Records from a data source
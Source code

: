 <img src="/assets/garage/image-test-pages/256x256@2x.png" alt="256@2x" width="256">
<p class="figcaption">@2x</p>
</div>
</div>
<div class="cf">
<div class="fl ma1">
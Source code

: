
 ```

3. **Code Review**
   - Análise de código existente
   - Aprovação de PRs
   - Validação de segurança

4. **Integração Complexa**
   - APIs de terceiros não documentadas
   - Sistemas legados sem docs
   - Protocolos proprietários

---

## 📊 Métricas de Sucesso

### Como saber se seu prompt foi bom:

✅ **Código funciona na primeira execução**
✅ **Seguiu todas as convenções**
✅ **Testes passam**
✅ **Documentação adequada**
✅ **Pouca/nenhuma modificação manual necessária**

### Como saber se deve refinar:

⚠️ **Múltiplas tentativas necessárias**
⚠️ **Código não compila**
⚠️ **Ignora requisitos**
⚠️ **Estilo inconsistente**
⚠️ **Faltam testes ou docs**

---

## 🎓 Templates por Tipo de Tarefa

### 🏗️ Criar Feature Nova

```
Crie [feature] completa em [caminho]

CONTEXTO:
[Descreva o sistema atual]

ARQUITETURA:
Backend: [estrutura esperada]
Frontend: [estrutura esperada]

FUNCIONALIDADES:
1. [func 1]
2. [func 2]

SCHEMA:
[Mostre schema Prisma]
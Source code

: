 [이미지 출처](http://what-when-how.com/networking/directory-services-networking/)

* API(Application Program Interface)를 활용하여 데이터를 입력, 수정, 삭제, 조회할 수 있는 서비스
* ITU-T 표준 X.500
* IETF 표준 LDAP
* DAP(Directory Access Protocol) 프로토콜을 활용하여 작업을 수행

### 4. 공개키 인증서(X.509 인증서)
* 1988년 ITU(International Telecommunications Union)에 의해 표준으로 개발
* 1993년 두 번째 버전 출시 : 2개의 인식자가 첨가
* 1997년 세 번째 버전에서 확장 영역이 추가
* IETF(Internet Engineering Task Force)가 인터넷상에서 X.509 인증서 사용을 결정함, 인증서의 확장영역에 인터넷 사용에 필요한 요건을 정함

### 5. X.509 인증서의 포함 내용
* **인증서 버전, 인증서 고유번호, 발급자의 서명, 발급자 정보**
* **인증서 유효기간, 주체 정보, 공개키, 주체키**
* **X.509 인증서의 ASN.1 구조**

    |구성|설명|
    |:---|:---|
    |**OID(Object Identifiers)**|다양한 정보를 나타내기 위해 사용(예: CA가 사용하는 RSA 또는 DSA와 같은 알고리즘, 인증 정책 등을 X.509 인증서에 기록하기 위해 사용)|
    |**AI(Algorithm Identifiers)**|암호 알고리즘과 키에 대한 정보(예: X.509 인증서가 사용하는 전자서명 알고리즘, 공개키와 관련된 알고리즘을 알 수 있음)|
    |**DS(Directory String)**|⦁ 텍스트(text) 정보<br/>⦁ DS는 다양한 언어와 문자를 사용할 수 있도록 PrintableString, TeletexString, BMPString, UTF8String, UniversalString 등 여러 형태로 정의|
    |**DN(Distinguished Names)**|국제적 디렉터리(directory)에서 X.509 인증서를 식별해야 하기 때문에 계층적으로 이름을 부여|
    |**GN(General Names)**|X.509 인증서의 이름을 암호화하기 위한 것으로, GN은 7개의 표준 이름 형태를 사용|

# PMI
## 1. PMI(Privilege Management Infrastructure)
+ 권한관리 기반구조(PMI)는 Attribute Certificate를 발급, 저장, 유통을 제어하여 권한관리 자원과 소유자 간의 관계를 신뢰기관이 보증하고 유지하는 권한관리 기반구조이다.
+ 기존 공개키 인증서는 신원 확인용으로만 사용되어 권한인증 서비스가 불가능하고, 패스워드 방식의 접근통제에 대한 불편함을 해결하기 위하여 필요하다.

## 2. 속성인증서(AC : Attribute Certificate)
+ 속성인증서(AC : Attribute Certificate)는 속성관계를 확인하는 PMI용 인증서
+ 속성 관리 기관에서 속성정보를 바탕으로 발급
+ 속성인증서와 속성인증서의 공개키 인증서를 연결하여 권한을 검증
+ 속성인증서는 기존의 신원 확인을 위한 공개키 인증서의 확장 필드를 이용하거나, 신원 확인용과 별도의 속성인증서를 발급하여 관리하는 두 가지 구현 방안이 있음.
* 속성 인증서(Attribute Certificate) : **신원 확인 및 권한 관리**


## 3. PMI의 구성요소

> THE TASK
Among the lines of the data, identify those with the word "알고리즘". Copy each of them.

> SOLUTION TO THIS EXERCISE
    |**OID(Object Identifiers)**|다양한 정보를 나타내기 위해 사용(예: CA가 사용하는 RSA 또는 DSA와 같은 알고리즘, 인증 정책 등을 X.509 인증서에 기록하기 위해 사용)|
    |**AI(Algorithm Identifiers)**|암호 알고리즘과 키에 대한 정보(예: X.509 인증서가 사용하는 전자서명 알고리즘, 공개키와 관련된 알고리즘을 알 수 있음)|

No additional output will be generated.